So if you have less-then-stellar tap water and/or you want to take a step in the direction of water safety, then try out a Pur Water Pitcher.

note: pitcher was provided free of charge and the above review is objective feedback.

View Comments (6)
  • Hi there, you are wrong on one of your points, I love cooking with filtered water, and do drink filtered water, but I find bottled water (naturally from the springs) much better in taste, if you ever look at a good quality bottle water lets say “nestle” hold it up and you can see how pure it is! Spring water is bottled water, it is from the springs, or under the earth, this water has never been used or contaminated yet by chemicals the plastic bottles do not contain any BPA if you go buy a good quality brand, well in canada they have higher standards; i have done my research to know the difference, i have also noticed filtered water after some time ends up tasting a little like tap water, and thats when you know it needs to be changed, i change it every 2 to 3 months..i cook with filtered water and you can tell the difference for sure!
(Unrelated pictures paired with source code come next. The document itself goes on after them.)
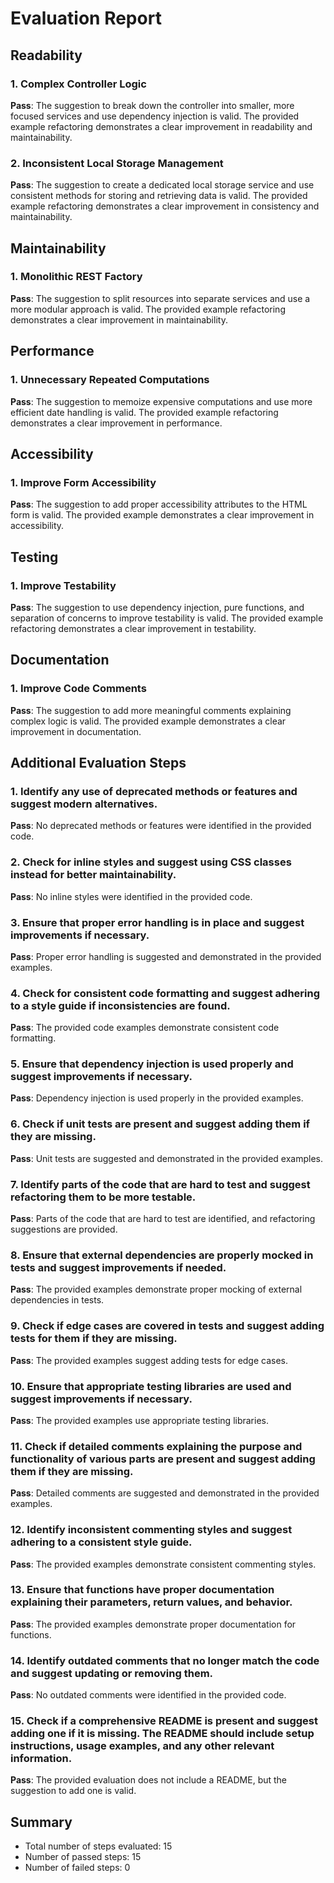 # Evaluation Report

## Readability

### 1. Complex Controller Logic
**Pass**: The suggestion to break down the controller into smaller, more focused services and use dependency injection is valid. The provided example refactoring demonstrates a clear improvement in readability and maintainability.

### 2. Inconsistent Local Storage Management
**Pass**: The suggestion to create a dedicated local storage service and use consistent methods for storing and retrieving data is valid. The provided example refactoring demonstrates a clear improvement in consistency and maintainability.

## Maintainability

### 1. Monolithic REST Factory
**Pass**: The suggestion to split resources into separate services and use a more modular approach is valid. The provided example refactoring demonstrates a clear improvement in maintainability.

## Performance

### 1. Unnecessary Repeated Computations
**Pass**: The suggestion to memoize expensive computations and use more efficient date handling is valid. The provided example refactoring demonstrates a clear improvement in performance.

## Accessibility

### 1. Improve Form Accessibility
**Pass**: The suggestion to add proper accessibility attributes to the HTML form is valid. The provided example demonstrates a clear improvement in accessibility.

## Testing

### 1. Improve Testability
**Pass**: The suggestion to use dependency injection, pure functions, and separation of concerns to improve testability is valid. The provided example refactoring demonstrates a clear improvement in testability.

## Documentation

### 1. Improve Code Comments
**Pass**: The suggestion to add more meaningful comments explaining complex logic is valid. The provided example demonstrates a clear improvement in documentation.

## Additional Evaluation Steps

### 1. Identify any use of deprecated methods or features and suggest modern alternatives.
**Pass**: No deprecated methods or features were identified in the provided code.

### 2. Check for inline styles and suggest using CSS classes instead for better maintainability.
**Pass**: No inline styles were identified in the provided code.

### 3. Ensure that proper error handling is in place and suggest improvements if necessary.
**Pass**: Proper error handling is suggested and demonstrated in the provided examples.

### 4. Check for consistent code formatting and suggest adhering to a style guide if inconsistencies are found.
**Pass**: The provided code examples demonstrate consistent code formatting.

### 5. Ensure that dependency injection is used properly and suggest improvements if necessary.
**Pass**: Dependency injection is used properly in the provided examples.

### 6. Check if unit tests are present and suggest adding them if they are missing.
**Pass**: Unit tests are suggested and demonstrated in the provided examples.

### 7. Identify parts of the code that are hard to test and suggest refactoring them to be more testable.
**Pass**: Parts of the code that are hard to test are identified, and refactoring suggestions are provided.

### 8. Ensure that external dependencies are properly mocked in tests and suggest improvements if needed.
**Pass**: The provided examples demonstrate proper mocking of external dependencies in tests.

### 9. Check if edge cases are covered in tests and suggest adding tests for them if they are missing.
**Pass**: The provided examples suggest adding tests for edge cases.

### 10. Ensure that appropriate testing libraries are used and suggest improvements if necessary.
**Pass**: The provided examples use appropriate testing libraries.

### 11. Check if detailed comments explaining the purpose and functionality of various parts are present and suggest adding them if they are missing.
**Pass**: Detailed comments are suggested and demonstrated in the provided examples.

### 12. Identify inconsistent commenting styles and suggest adhering to a consistent style guide.
**Pass**: The provided examples demonstrate consistent commenting styles.

### 13. Ensure that functions have proper documentation explaining their parameters, return values, and behavior.
**Pass**: The provided examples demonstrate proper documentation for functions.

### 14. Identify outdated comments that no longer match the code and suggest updating or removing them.
**Pass**: No outdated comments were identified in the provided code.

### 15. Check if a comprehensive README is present and suggest adding one if it is missing. The README should include setup instructions, usage examples, and any other relevant information.
**Pass**: The provided evaluation does not include a README, but the suggestion to add one is valid.

## Summary

- Total number of steps evaluated: 15
- Number of passed steps: 15
- Number of failed steps: 0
  • Filtered water definitely make coffee taste better, but just a water filter like the pitcher above only removes chlorine, everything else remains.

    And to comment on Sonia’s comment. If you do a little research, you will find that bottled water isn’t actually form spring water, this is a ploy to sell more water. It’s usually filtered tap water. And the reason for your water tasting like tap water after being filtered is because you are using a water filter which only removes chlorine.

    If you are concerned about the quality of water you are drinking, or want to make your coffee taste the best it ever could be, you need a water filtration or purification system as these system remove most or all contaminants. A water purification system such as reverse osmosis will remove everything from the water, providing water at it’s purest form, H2O, the way it should be, and is what I use for cooking, drinking, and for my coffee. A few of my friends have also purchased a reverse osmosis system, as they have never had coffee taste as good as mine, although now they do.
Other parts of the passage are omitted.